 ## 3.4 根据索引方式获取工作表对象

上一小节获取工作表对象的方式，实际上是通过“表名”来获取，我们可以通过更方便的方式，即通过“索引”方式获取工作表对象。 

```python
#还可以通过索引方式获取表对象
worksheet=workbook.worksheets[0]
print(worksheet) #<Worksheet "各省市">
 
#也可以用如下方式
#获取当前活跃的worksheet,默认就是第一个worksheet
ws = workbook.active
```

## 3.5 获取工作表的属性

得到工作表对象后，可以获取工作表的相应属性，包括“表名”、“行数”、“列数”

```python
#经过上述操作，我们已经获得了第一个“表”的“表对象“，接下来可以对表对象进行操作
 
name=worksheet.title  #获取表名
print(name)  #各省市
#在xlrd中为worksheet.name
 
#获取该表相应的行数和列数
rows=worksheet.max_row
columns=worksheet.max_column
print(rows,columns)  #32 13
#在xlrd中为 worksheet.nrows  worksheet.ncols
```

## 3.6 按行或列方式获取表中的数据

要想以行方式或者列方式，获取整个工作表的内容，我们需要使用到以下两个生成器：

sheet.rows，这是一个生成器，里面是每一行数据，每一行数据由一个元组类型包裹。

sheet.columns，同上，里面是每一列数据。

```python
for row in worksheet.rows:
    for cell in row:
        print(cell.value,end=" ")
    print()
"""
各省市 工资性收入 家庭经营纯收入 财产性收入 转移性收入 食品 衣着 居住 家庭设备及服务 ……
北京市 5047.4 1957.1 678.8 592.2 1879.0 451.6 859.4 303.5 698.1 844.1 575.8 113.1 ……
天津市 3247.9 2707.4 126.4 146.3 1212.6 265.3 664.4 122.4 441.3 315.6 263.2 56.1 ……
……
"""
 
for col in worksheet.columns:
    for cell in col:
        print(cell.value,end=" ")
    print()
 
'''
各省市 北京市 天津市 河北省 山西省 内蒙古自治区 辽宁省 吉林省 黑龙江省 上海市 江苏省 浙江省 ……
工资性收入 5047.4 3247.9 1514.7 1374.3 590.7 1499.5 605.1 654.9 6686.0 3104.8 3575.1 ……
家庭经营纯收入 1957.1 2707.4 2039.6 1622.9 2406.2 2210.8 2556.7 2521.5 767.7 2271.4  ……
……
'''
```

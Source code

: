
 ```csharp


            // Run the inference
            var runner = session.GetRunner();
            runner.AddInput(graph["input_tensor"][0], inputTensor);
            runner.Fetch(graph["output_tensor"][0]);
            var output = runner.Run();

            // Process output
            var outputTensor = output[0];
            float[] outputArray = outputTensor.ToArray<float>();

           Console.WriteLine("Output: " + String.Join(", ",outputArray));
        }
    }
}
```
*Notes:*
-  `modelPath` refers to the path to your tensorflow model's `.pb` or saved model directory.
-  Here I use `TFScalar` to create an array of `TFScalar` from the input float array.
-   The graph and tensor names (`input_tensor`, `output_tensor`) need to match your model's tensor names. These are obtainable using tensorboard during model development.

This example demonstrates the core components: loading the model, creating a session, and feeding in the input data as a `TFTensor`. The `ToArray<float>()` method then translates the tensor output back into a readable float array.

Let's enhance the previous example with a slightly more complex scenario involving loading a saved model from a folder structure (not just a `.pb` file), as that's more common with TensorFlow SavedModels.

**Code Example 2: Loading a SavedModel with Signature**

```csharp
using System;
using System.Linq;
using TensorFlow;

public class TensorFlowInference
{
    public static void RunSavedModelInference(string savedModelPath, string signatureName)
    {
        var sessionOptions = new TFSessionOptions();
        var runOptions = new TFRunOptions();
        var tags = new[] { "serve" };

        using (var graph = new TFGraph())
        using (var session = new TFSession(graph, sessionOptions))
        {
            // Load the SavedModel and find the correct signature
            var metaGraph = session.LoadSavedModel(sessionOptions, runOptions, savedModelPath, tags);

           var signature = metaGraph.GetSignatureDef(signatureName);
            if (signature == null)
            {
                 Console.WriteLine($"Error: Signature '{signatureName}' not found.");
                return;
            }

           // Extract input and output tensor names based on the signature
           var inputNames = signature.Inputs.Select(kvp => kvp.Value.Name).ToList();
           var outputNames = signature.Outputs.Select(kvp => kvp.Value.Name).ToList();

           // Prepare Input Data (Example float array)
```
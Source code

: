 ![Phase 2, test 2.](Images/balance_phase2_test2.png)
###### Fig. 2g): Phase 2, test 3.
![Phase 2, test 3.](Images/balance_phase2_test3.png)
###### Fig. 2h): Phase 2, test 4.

# HOW TO COMPLETE THIS TASK:
Retrieve all lines from the data that contain the string "outputArray".

# TASK RESPONSE:
            float[] outputArray = outputTensor.ToArray<float>();
           Console.WriteLine("Output: " + String.Join(", ",outputArray));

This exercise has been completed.